** Opening Data for this task block **

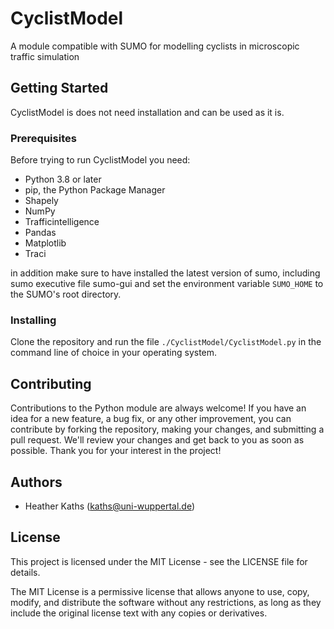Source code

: # CyclistModel

A module compatible with SUMO for modelling cyclists in microscopic traffic simulation

## Getting Started

CyclistModel is does not need installation and can be used as it is.

### Prerequisites

Before trying to run CyclistModel you need:
- Python 3.8 or later
- pip, the Python Package Manager
- Shapely
- NumPy
- Trafficintelligence
- Pandas
- Matplotlib
- Traci

in addition make sure to have installed the latest version of sumo, including sumo executive file sumo-gui and set the environment variable `SUMO_HOME` to the SUMO's root directory.

### Installing

Clone the repository and run the file `./CyclistModel/CyclistModel.py` in the command line of choice in your operating system.

## Contributing

Contributions to the Python module are always welcome! If you have an idea for a new feature, a bug fix, or any other improvement, you can contribute by forking the repository, making your changes, and submitting a pull request. We'll review your changes and get back to you as soon as possible. Thank you for your interest in the project!

## Authors

- Heather Kaths (kaths@uni-wuppertal.de)

## License

This project is licensed under the MIT License - see the LICENSE file for details.

The MIT License is a permissive license that allows anyone to use, copy, modify, and distribute the software without any restrictions, as long as they include the original license text with any copies or derivatives.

** Closing Data for this task block **

> [Prompt]: For each line above that has the word "with", add one to a tally, and report the final tally alone.

> [Solution below]: 2